But why here? Why lure her up to this part of the state, other than to save Jeremy a bit of driving?

I punched in the numbers for Cynthia’s cell phone. I had to stop her. She was meeting with her brother, of course. But not Todd. It was the half brother she never knew she had: Jeremy. She wasn’t on her way to a reunion. She was walking into a trap.

With Grace along for the ride.

I put the phone to my ear and waited for the call to go through. Nothing. I was about to redial when I realized what the problem was.

My phone was dead.

“Shit!” I looked around for a pay phone, spotted one down the street and started running. From the car, Clayton called out wheezily, “What?”

I ignored him, reaching for my wallet as I ran, digging out a phone card I rarely used. At the phone, I swiped the card, followed the instructions, dialed Cynthia’s cell. Not in service. It went immediately to voicemail. “Cynthia,” I said, “don’t meet with your brother. It’s not Todd. It’s a trap. Call me—no, wait, my phone’s dead. Call Wedmore. Hang on, I’ve got her number.” I fumbled around in my pocket for her business card, found it, recited the number. “I’ll check in with her. But you have to trust me on this. Don’t go to this meeting! Don’t go!”

I replaced the receiver, leaned my head against the phone, exhausted, frustrated.

If she’d come to Winsted, she might still be around.

Where would be an easy place to rendezvous? The McDonald’s, where we were parked, certainly. There were a couple of other fast-food joints. Simple, modern, iconic landmarks. Hard to miss.

I ran back to the car, got in. Clayton hadn’t tried to eat anything. “What’s happening?” he asked.

I backed the Honda out of the spot, whipped through the McDonald’s lot, looking for Cynthia’s car. When I couldn’t find it there, I got back on the main road and sped down the street to the other fast-food outlets.

“Terry, tell me what’s going on,” Clayton said.

“There was a message from Cynthia. Jeremy called her, said he was Todd, asked her to meet him. Right here, in Winsted. She probably would have gotten here an hour ago, maybe not even that long.”

“Why up here?” Clayton asked.

I pulled into another lot, scanned it for Cynthia’s car. No luck. “The McDonald’s,” I said. “It’s the first big thing you see when you come off the highway coming north. If Jeremy was going to arrange to meet anyplace, that would have to be it. It’s the most obvious choice.”
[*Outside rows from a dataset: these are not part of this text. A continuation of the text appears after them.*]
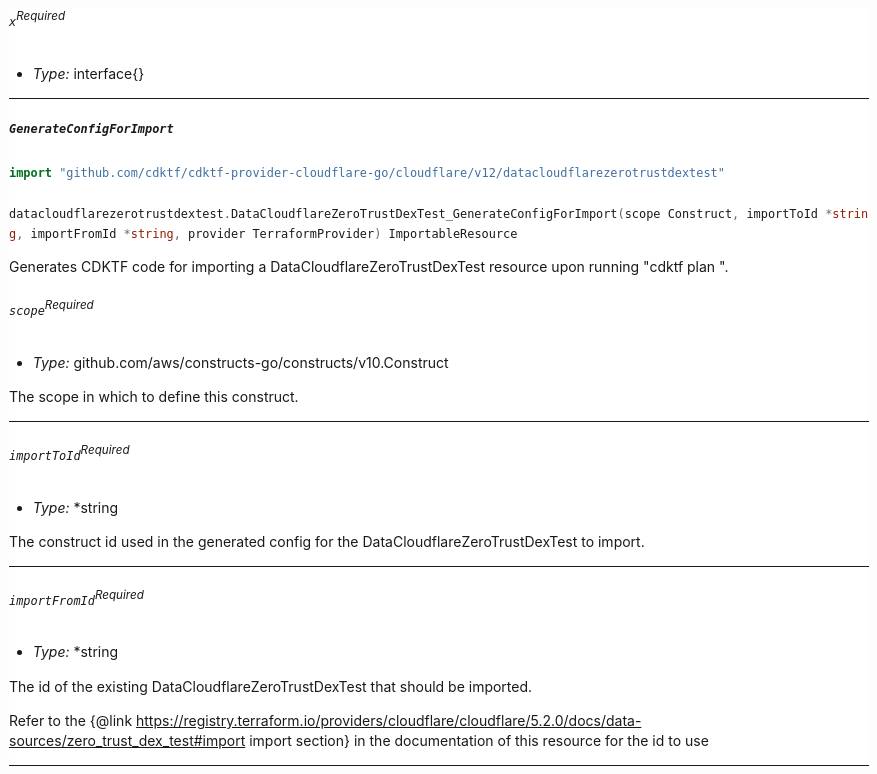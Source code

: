 ###### `x`<sup>Required</sup> <a name="x" id="@cdktf/provider-cloudflare.dataCloudflareZeroTrustDexTest.DataCloudflareZeroTrustDexTest.isTerraformDataSource.parameter.x"></a>

- *Type:* interface{}

---

##### `GenerateConfigForImport` <a name="GenerateConfigForImport" id="@cdktf/provider-cloudflare.dataCloudflareZeroTrustDexTest.DataCloudflareZeroTrustDexTest.generateConfigForImport"></a>

```go
import "github.com/cdktf/cdktf-provider-cloudflare-go/cloudflare/v12/datacloudflarezerotrustdextest"

datacloudflarezerotrustdextest.DataCloudflareZeroTrustDexTest_GenerateConfigForImport(scope Construct, importToId *string, importFromId *string, provider TerraformProvider) ImportableResource
```

Generates CDKTF code for importing a DataCloudflareZeroTrustDexTest resource upon running "cdktf plan <stack-name>".

###### `scope`<sup>Required</sup> <a name="scope" id="@cdktf/provider-cloudflare.dataCloudflareZeroTrustDexTest.DataCloudflareZeroTrustDexTest.generateConfigForImport.parameter.scope"></a>

- *Type:* github.com/aws/constructs-go/constructs/v10.Construct

The scope in which to define this construct.

---

###### `importToId`<sup>Required</sup> <a name="importToId" id="@cdktf/provider-cloudflare.dataCloudflareZeroTrustDexTest.DataCloudflareZeroTrustDexTest.generateConfigForImport.parameter.importToId"></a>

- *Type:* *string

The construct id used in the generated config for the DataCloudflareZeroTrustDexTest to import.

---

###### `importFromId`<sup>Required</sup> <a name="importFromId" id="@cdktf/provider-cloudflare.dataCloudflareZeroTrustDexTest.DataCloudflareZeroTrustDexTest.generateConfigForImport.parameter.importFromId"></a>

- *Type:* *string

The id of the existing DataCloudflareZeroTrustDexTest that should be imported.

Refer to the {@link https://registry.terraform.io/providers/cloudflare/cloudflare/5.2.0/docs/data-sources/zero_trust_dex_test#import import section} in the documentation of this resource for the id to use

---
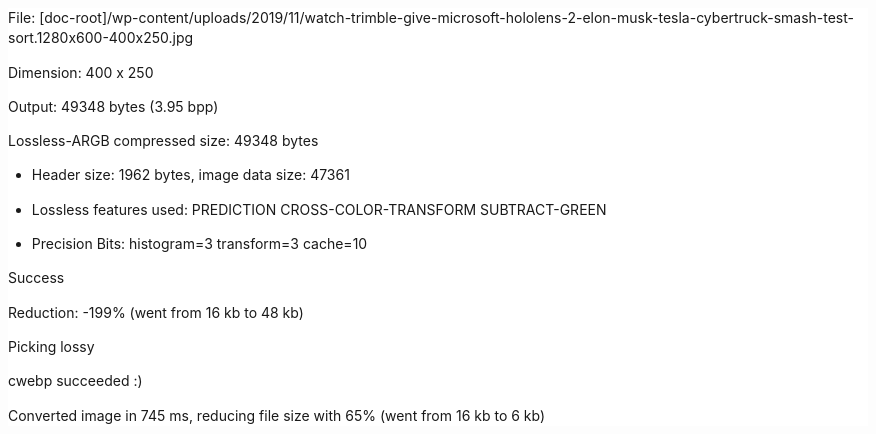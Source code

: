 File:      [doc-root]/wp-content/uploads/2019/11/watch-trimble-give-microsoft-hololens-2-elon-musk-tesla-cybertruck-smash-test-sort.1280x600-400x250.jpg

Dimension: 400 x 250

Output:    49348 bytes (3.95 bpp)

Lossless-ARGB compressed size: 49348 bytes

  * Header size: 1962 bytes, image data size: 47361

  * Lossless features used: PREDICTION CROSS-COLOR-TRANSFORM SUBTRACT-GREEN

  * Precision Bits: histogram=3 transform=3 cache=10


Success

Reduction: -199% (went from 16 kb to 48 kb)


Picking lossy

cwebp succeeded :)


Converted image in 745 ms, reducing file size with 65% (went from 16 kb to 6 kb)

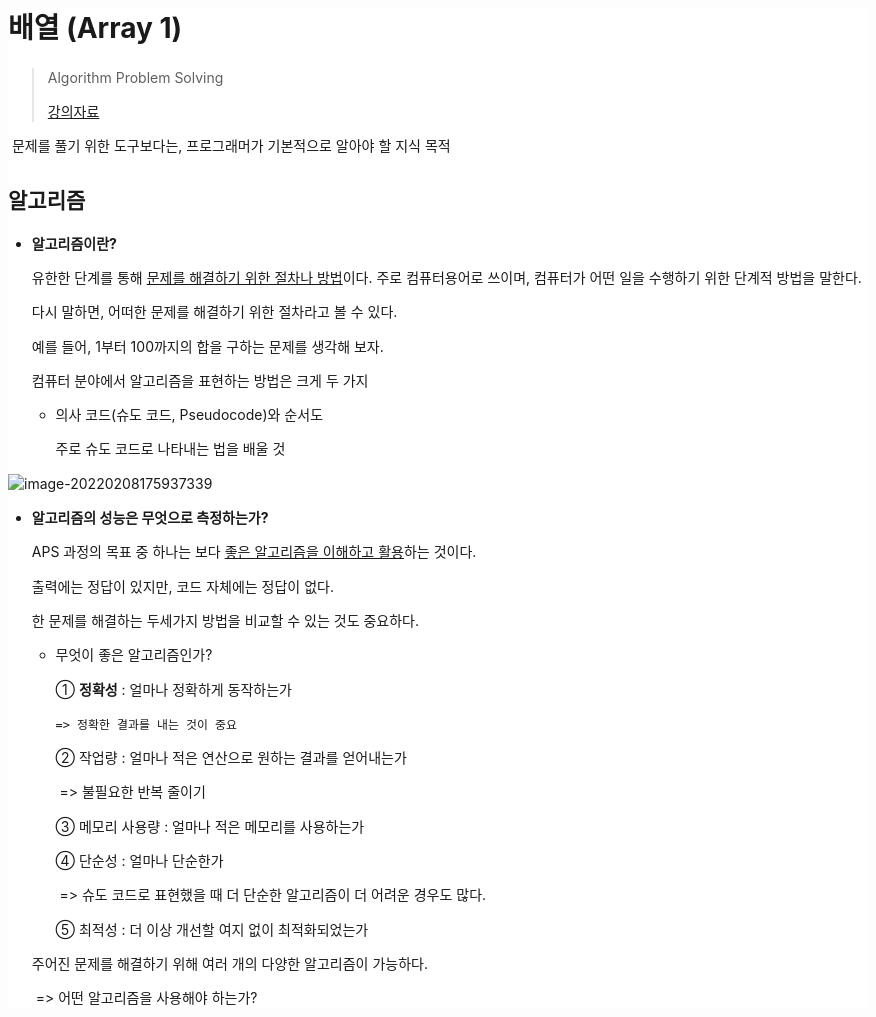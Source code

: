 # 배열 (Array 1)

> Algorithm Problem Solving
>
>  [강의자료](https://edu.ssafy.com/data/upload_files/crossUpload/openLrn/ebook/unzip/A2022020318214427300/index.html)

​	문제를 풀기 위한 도구보다는, 프로그래머가 기본적으로 알아야 할 지식 목적



## 알고리즘

- **알고리즘이란?**

  유한한 단계를 통해 <u>문제를 해결하기 위한 절차나 방법</u>이다. 주로 컴퓨터용어로 쓰이며, 컴퓨터가 어떤 일을 수행하기 위한 단계적 방법을 말한다.

  다시 말하면, 어떠한 문제를 해결하기 위한 절차라고 볼 수 있다.

  예를 들어, 1부터 100까지의 합을 구하는 문제를 생각해 보자. 

  컴퓨터 분야에서 알고리즘을 표현하는 방법은 크게 두 가지

    - 의사 코드(슈도 코드, Pseudocode)와 순서도
  
      주로 슈도 코드로 나타내는 법을 배울 것

![image-20220208175937339](C:\Users\drsuneamer\AppData\Roaming\Typora\typora-user-images\image-20220208175937339.png)

- **알고리즘의 성능은 무엇으로 측정하는가?**

  APS 과정의 목표 중 하나는 보다 <u>좋은 알고리즘을 이해하고 활용</u>하는 것이다.

  출력에는 정답이 있지만, 코드 자체에는 정답이 없다.

  한 문제를 해결하는 두세가지 방법을 비교할 수 있는 것도 중요하다.

  

  - 무엇이 좋은 알고리즘인가?

    ① **정확성** : 얼마나 정확하게 동작하는가

     	=> 정확한 결과를 내는 것이 중요

    ② 작업량 : 얼마나 적은 연산으로 원하는 결과를 얻어내는가

    ​	 => 불필요한 반복 줄이기

    ③ 메모리 사용량 : 얼마나 적은 메모리를 사용하는가

    ④ 단순성 : 얼마나 단순한가
    
    ​	 => 슈도 코드로 표현했을 때 더 단순한 알고리즘이 더 어려운 경우도 많다.
    
    ⑤ 최적성 : 더 이상 개선할 여지 없이 최적화되었는가
    
    

  주어진 문제를 해결하기 위해 여러 개의 다양한 알고리즘이 가능하다.

  ​	=> 어떤 알고리즘을 사용해야 하는가?
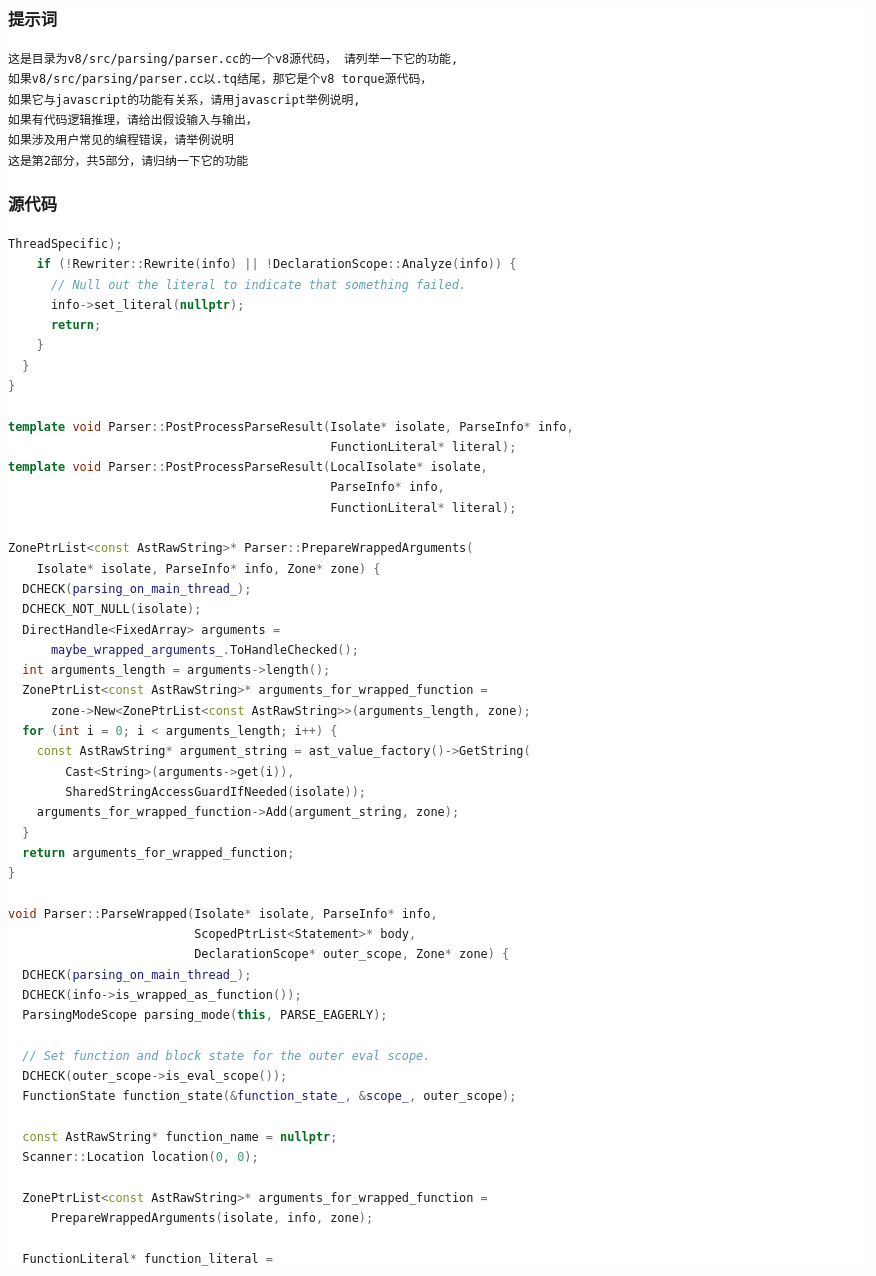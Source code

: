 ### 提示词
```
这是目录为v8/src/parsing/parser.cc的一个v8源代码， 请列举一下它的功能, 
如果v8/src/parsing/parser.cc以.tq结尾，那它是个v8 torque源代码，
如果它与javascript的功能有关系，请用javascript举例说明,
如果有代码逻辑推理，请给出假设输入与输出，
如果涉及用户常见的编程错误，请举例说明
这是第2部分，共5部分，请归纳一下它的功能
```

### 源代码
```cpp
ThreadSpecific);
    if (!Rewriter::Rewrite(info) || !DeclarationScope::Analyze(info)) {
      // Null out the literal to indicate that something failed.
      info->set_literal(nullptr);
      return;
    }
  }
}

template void Parser::PostProcessParseResult(Isolate* isolate, ParseInfo* info,
                                             FunctionLiteral* literal);
template void Parser::PostProcessParseResult(LocalIsolate* isolate,
                                             ParseInfo* info,
                                             FunctionLiteral* literal);

ZonePtrList<const AstRawString>* Parser::PrepareWrappedArguments(
    Isolate* isolate, ParseInfo* info, Zone* zone) {
  DCHECK(parsing_on_main_thread_);
  DCHECK_NOT_NULL(isolate);
  DirectHandle<FixedArray> arguments =
      maybe_wrapped_arguments_.ToHandleChecked();
  int arguments_length = arguments->length();
  ZonePtrList<const AstRawString>* arguments_for_wrapped_function =
      zone->New<ZonePtrList<const AstRawString>>(arguments_length, zone);
  for (int i = 0; i < arguments_length; i++) {
    const AstRawString* argument_string = ast_value_factory()->GetString(
        Cast<String>(arguments->get(i)),
        SharedStringAccessGuardIfNeeded(isolate));
    arguments_for_wrapped_function->Add(argument_string, zone);
  }
  return arguments_for_wrapped_function;
}

void Parser::ParseWrapped(Isolate* isolate, ParseInfo* info,
                          ScopedPtrList<Statement>* body,
                          DeclarationScope* outer_scope, Zone* zone) {
  DCHECK(parsing_on_main_thread_);
  DCHECK(info->is_wrapped_as_function());
  ParsingModeScope parsing_mode(this, PARSE_EAGERLY);

  // Set function and block state for the outer eval scope.
  DCHECK(outer_scope->is_eval_scope());
  FunctionState function_state(&function_state_, &scope_, outer_scope);

  const AstRawString* function_name = nullptr;
  Scanner::Location location(0, 0);

  ZonePtrList<const AstRawString>* arguments_for_wrapped_function =
      PrepareWrappedArguments(isolate, info, zone);

  FunctionLiteral* function_literal =
```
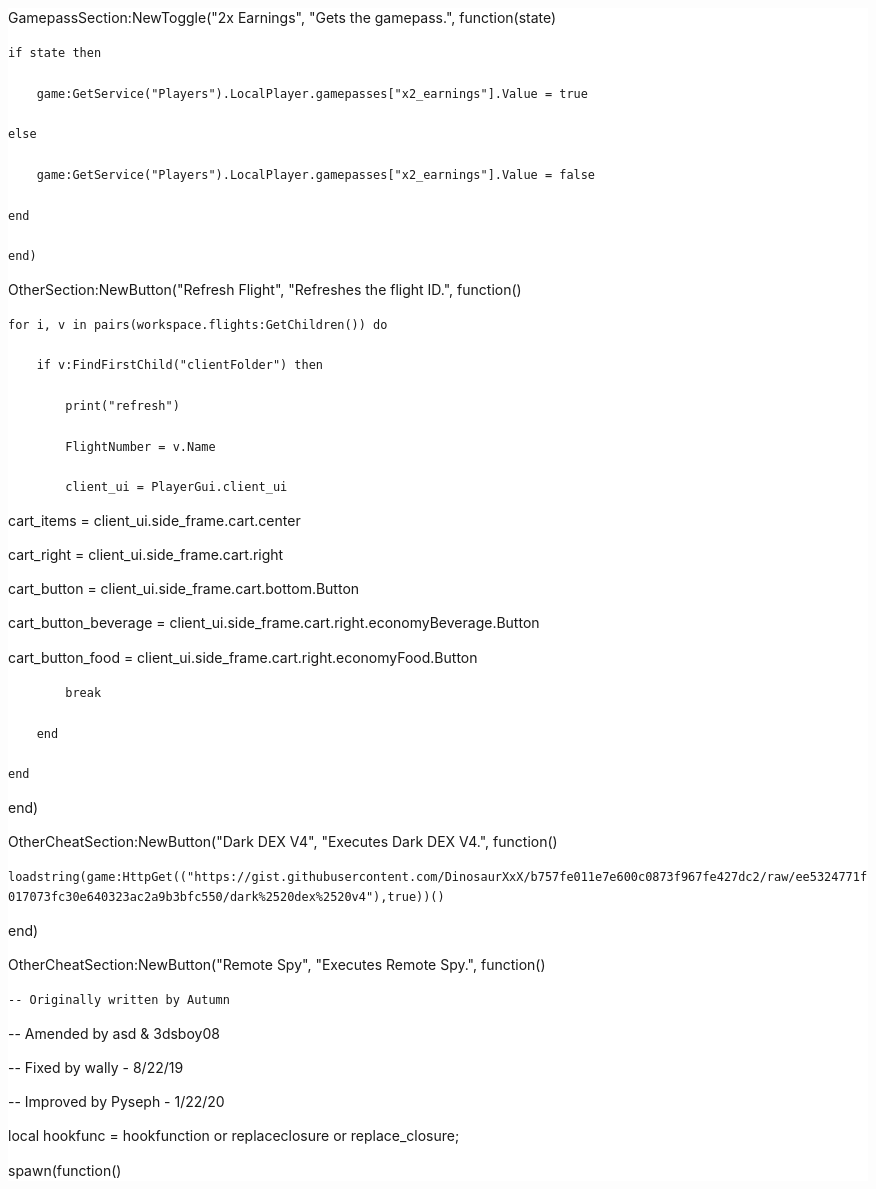 GamepassSection:NewToggle("2x Earnings", "Gets the gamepass.", function(state)

    if state then

        game:GetService("Players").LocalPlayer.gamepasses["x2_earnings"].Value = true

    else

        game:GetService("Players").LocalPlayer.gamepasses["x2_earnings"].Value = false

    end

    end)

OtherSection:NewButton("Refresh Flight", "Refreshes the flight ID.", function()

	for i, v in pairs(workspace.flights:GetChildren()) do

		if v:FindFirstChild("clientFolder") then

			print("refresh")

			FlightNumber = v.Name

	        client_ui = PlayerGui.client_ui

cart_items = client_ui.side_frame.cart.center

cart_right = client_ui.side_frame.cart.right

cart_button = client_ui.side_frame.cart.bottom.Button

cart_button_beverage = client_ui.side_frame.cart.right.economyBeverage.Button

cart_button_food = client_ui.side_frame.cart.right.economyFood.Button

			break

		end

	end

end)

OtherCheatSection:NewButton("Dark DEX V4", "Executes Dark DEX V4.", function()

	loadstring(game:HttpGet(("https://gist.githubusercontent.com/DinosaurXxX/b757fe011e7e600c0873f967fe427dc2/raw/ee5324771f017073fc30e640323ac2a9b3bfc550/dark%2520dex%2520v4"),true))()

end)

OtherCheatSection:NewButton("Remote Spy", "Executes Remote Spy.", function()

	-- Originally written by Autumn

-- Amended by asd & 3dsboy08

-- Fixed by wally - 8/22/19

-- Improved by Pyseph - 1/22/20

local hookfunc = hookfunction or replaceclosure or replace_closure;

spawn(function()
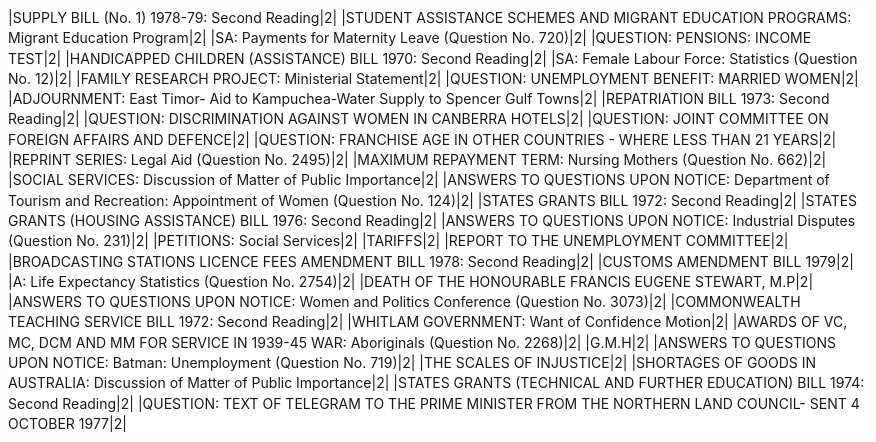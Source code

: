|SUPPLY BILL (No. 1) 1978-79: Second Reading|2|
|STUDENT ASSISTANCE SCHEMES AND MIGRANT EDUCATION PROGRAMS: Migrant Education Program|2|
|SA: Payments for Maternity Leave (Question No. 720)|2|
|QUESTION: PENSIONS: INCOME TEST|2|
|HANDICAPPED CHILDREN (ASSISTANCE) BILL 1970: Second Reading|2|
|SA: Female Labour Force: Statistics (Question No. 12)|2|
|FAMILY RESEARCH PROJECT: Ministerial Statement|2|
|QUESTION: UNEMPLOYMENT BENEFIT: MARRIED WOMEN|2|
|ADJOURNMENT: East Timor- Aid to Kampuchea-Water Supply to Spencer Gulf Towns|2|
|REPATRIATION BILL 1973: Second Reading|2|
|QUESTION: DISCRIMINATION AGAINST WOMEN IN CANBERRA HOTELS|2|
|QUESTION: JOINT COMMITTEE ON FOREIGN AFFAIRS AND DEFENCE|2|
|QUESTION: FRANCHISE AGE IN OTHER COUNTRIES - WHERE LESS THAN 21 YEARS|2|
|REPRINT SERIES: Legal Aid (Question No. 2495)|2|
|MAXIMUM REPAYMENT TERM: Nursing Mothers (Question No. 662)|2|
|SOCIAL SERVICES: Discussion of Matter of Public Importance|2|
|ANSWERS TO QUESTIONS UPON NOTICE: Department of Tourism and Recreation: Appointment of Women (Question No. 124)|2|
|STATES GRANTS BILL 1972: Second Reading|2|
|STATES GRANTS (HOUSING ASSISTANCE) BILL 1976: Second Reading|2|
|ANSWERS TO QUESTIONS UPON NOTICE: Industrial Disputes (Question No. 231)|2|
|PETITIONS: Social Services|2|
|TARIFFS|2|
|REPORT TO THE UNEMPLOYMENT COMMITTEE|2|
|BROADCASTING STATIONS LICENCE FEES AMENDMENT BILL 1978: Second Reading|2|
|CUSTOMS AMENDMENT BILL 1979|2|
|A: Life Expectancy Statistics (Question No. 2754)|2|
|DEATH OF THE HONOURABLE FRANCIS EUGENE STEWART, M.P|2|
|ANSWERS TO QUESTIONS UPON NOTICE: Women and Politics Conference (Question No. 3073)|2|
|COMMONWEALTH TEACHING SERVICE BILL 1972: Second Reading|2|
|WHITLAM GOVERNMENT: Want of Confidence Motion|2|
|AWARDS OF VC, MC, DCM AND MM FOR SERVICE IN 1939-45 WAR: Aboriginals (Question No. 2268)|2|
|G.M.H|2|
|ANSWERS TO QUESTIONS UPON NOTICE: Batman: Unemployment (Question No. 719)|2|
|THE SCALES OF INJUSTICE|2|
|SHORTAGES OF GOODS IN AUSTRALIA: Discussion of Matter of Public Importance|2|
|STATES GRANTS (TECHNICAL AND FURTHER EDUCATION) BILL 1974: Second Reading|2|
|QUESTION: TEXT OF TELEGRAM TO THE PRIME MINISTER FROM THE NORTHERN LAND COUNCIL- SENT 4 OCTOBER 1977|2|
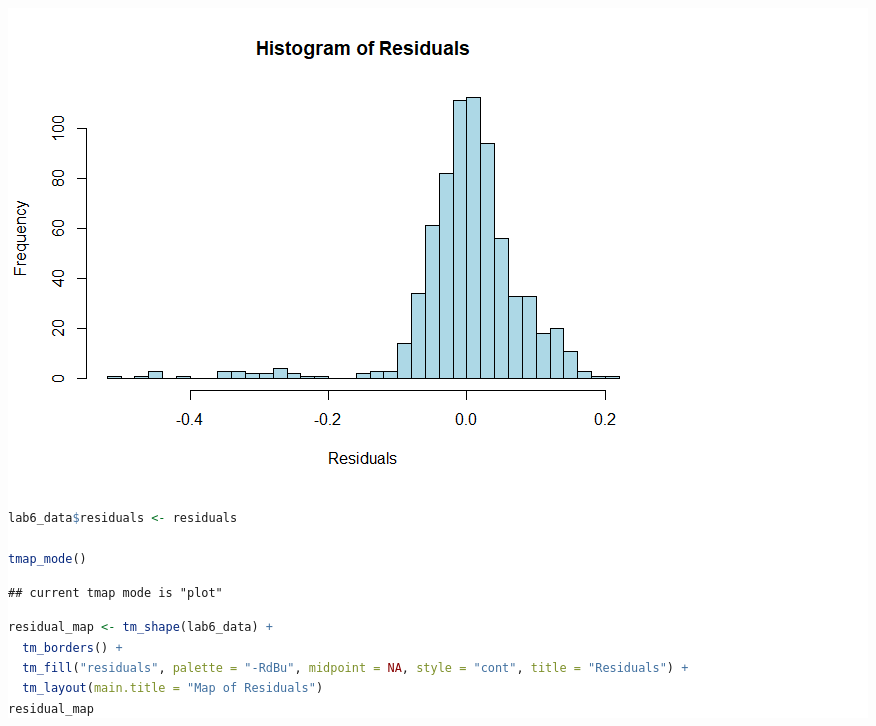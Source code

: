 ![](Lab-6_regression_files/figure-gfm/unnamed-chunk-7-1.png)

``` r
lab6_data$residuals <- residuals

tmap_mode()
```

    ## current tmap mode is "plot"

``` r
residual_map <- tm_shape(lab6_data) +
  tm_borders() +
  tm_fill("residuals", palette = "-RdBu", midpoint = NA, style = "cont", title = "Residuals") +
  tm_layout(main.title = "Map of Residuals")
residual_map
```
I spun the Honda around, sped back down the street to the McDonald’s, jumped out of the car with the engine running, ran over to the drive-through window, cutting in front of someone trying to pay.

“Hey, pal, you can’t be there,” the man at the window said.

“In the last hour or so, did you see a woman in a Toyota, she’d have had a small girl with her?”

“You kidding me?” the man said, handing a bag of food to a motorist. “You know how many people go through here?”

“You mind?” said the driver as he reached for the bag. The car sped out, the side mirror brushing against my back.

“What about a man with an elderly woman?” I said. “A brown car.”

“You have to get away from this window.”

“She’d have been in a wheelchair. No, there might have been a wheelchair in the backseat. Folded up.”

A light went on. “Oh yeah,” he said. “Actually, that does kind of ring a bell, but it was a long time ago, maybe an hour. Kind of tinted windows, but I remember seeing the chair. They got coffees, I think. Pulled over there.” He pointed in the general direction of the lot.

“An Impala?”

“Man, I don’t know. You’re in the way.”

I ran back to the Honda, got in next to Clayton. “I think Jeremy and Enid were here. Waiting.”

“Well, they’re not here now,” Clayton said.

I squeezed the steering wheel, let go, squeezed again, banged it with my fist. My head was ready to explode.

“You know where we are, right?” Clayton asked.

“What? Of course I know where we are.”

“You know what we passed on the way down. North of here, few miles. I recognized the road when we went past it.”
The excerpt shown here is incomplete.